The options are truly endless.

Mitosis Themed Escape Room

Setting it up

When you open the file the instructions are going to talk about 3 different ways to approach this escape room.

Option 1: Group Breakout Box

This choice is low teacher interaction and low teacher prep. Put students in their working groups. For the mitosis escape room, I would have a copy of each task ready for the group. I do the same thing for students that were absent, but need to complete the review. They will also need the answer sheet. They get everything at the same time (I suggest holding the encrypted message until you get correct answers for tasks 1-3) and a group wins by finishing first.

Students work at their desk and there is limited movement.

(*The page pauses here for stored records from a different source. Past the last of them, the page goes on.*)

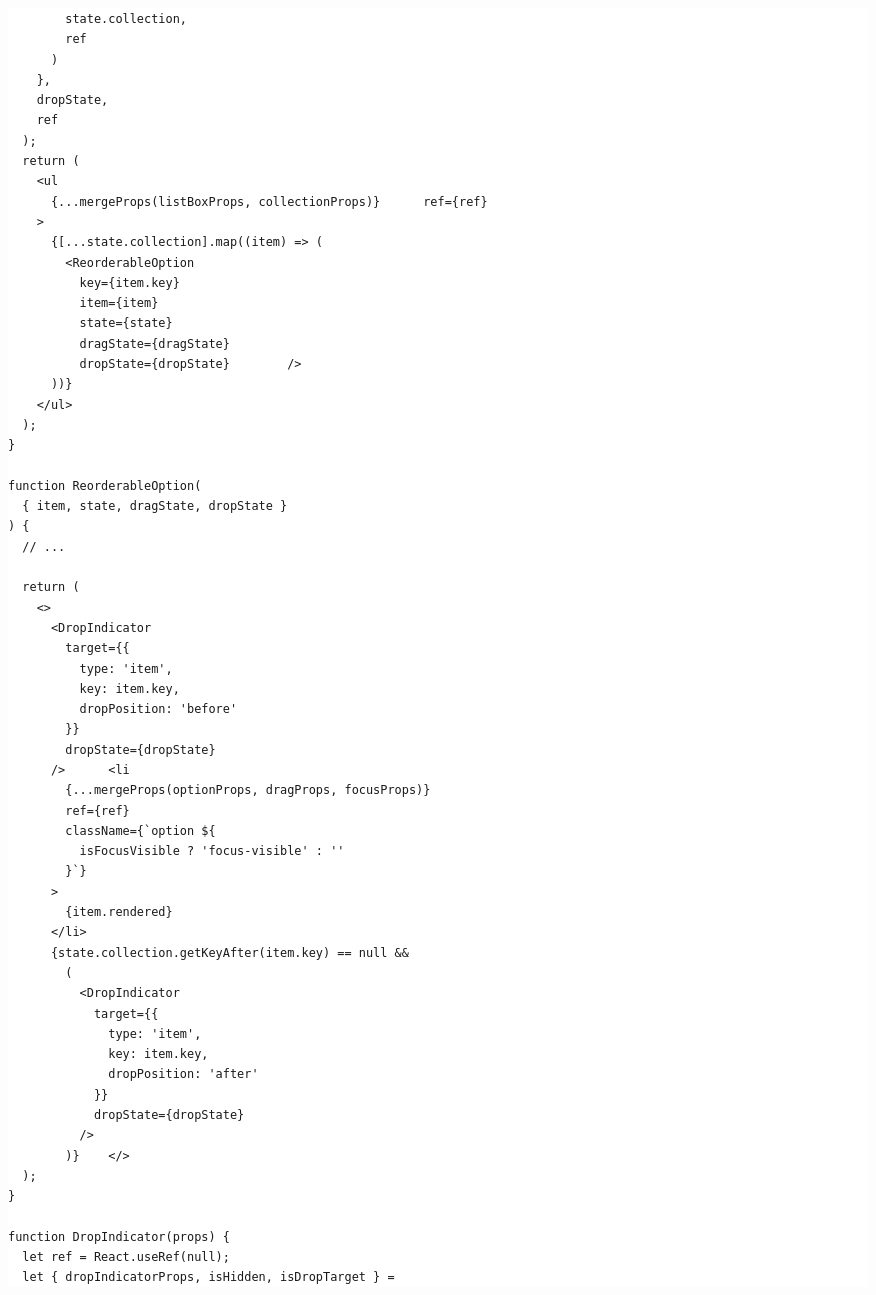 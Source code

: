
 ```
        state.collection,
        ref
      )
    },
    dropState,
    ref
  );
  return (
    <ul
      {...mergeProps(listBoxProps, collectionProps)}      ref={ref}
    >
      {[...state.collection].map((item) => (
        <ReorderableOption
          key={item.key}
          item={item}
          state={state}
          dragState={dragState}
          dropState={dropState}        />
      ))}
    </ul>
  );
}

function ReorderableOption(
  { item, state, dragState, dropState }
) {
  // ...

  return (
    <>
      <DropIndicator
        target={{
          type: 'item',
          key: item.key,
          dropPosition: 'before'
        }}
        dropState={dropState}
      />      <li
        {...mergeProps(optionProps, dragProps, focusProps)}
        ref={ref}
        className={`option ${
          isFocusVisible ? 'focus-visible' : ''
        }`}
      >
        {item.rendered}
      </li>
      {state.collection.getKeyAfter(item.key) == null &&
        (
          <DropIndicator
            target={{
              type: 'item',
              key: item.key,
              dropPosition: 'after'
            }}
            dropState={dropState}
          />
        )}    </>
  );
}

function DropIndicator(props) {
  let ref = React.useRef(null);
  let { dropIndicatorProps, isHidden, isDropTarget } =
```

It looks something like this:

Option 2: Monitored Breakout Box

This choice is medium teacher interaction and low teacher prep. In this option, each group has an answer sheet and one task. The next task is only handed to the group once the previous task has been completed successfully.

This makes sure that students are on the right track. You will need to be available to check and hand out the next task. This has a good balance between engagement and fun.

Looks something like this:

Option 3: Escape Room

This choice is high teacher interaction and high teacher prep. Students are moving around the room searching for the tasks to complete. The students need to complete tasks 1-3 to be able to complete the encrypted message.

The tasks are set up like stations throughout the room and students can play through them simultaneously. Without good classroom procedures this can quickly erupt into chaos.

Each of these tasks would be in a different area of the room. I have multiples of each station to complete the tasks in a timely manner.

Tasks of the Mitosis Escape Room

Task 1 is a sorting task.

Students are asked to sort clue cards into columns labeled as mitosis or interphase of the cell cycle.

Each of the cards is placed in the correct column in numerical order. Like this:

This reveals a letter which will be part of the code word.

Task 2 is identification.

There are two options for this one. The teacher can choose to have students identify images or descriptions of the different phases of the cell cycle.

Task 3 is a text.

Students read a text and answer questions.

Tasks 1-3 provide a code word

These code words decode the encrypted message, which is task 4.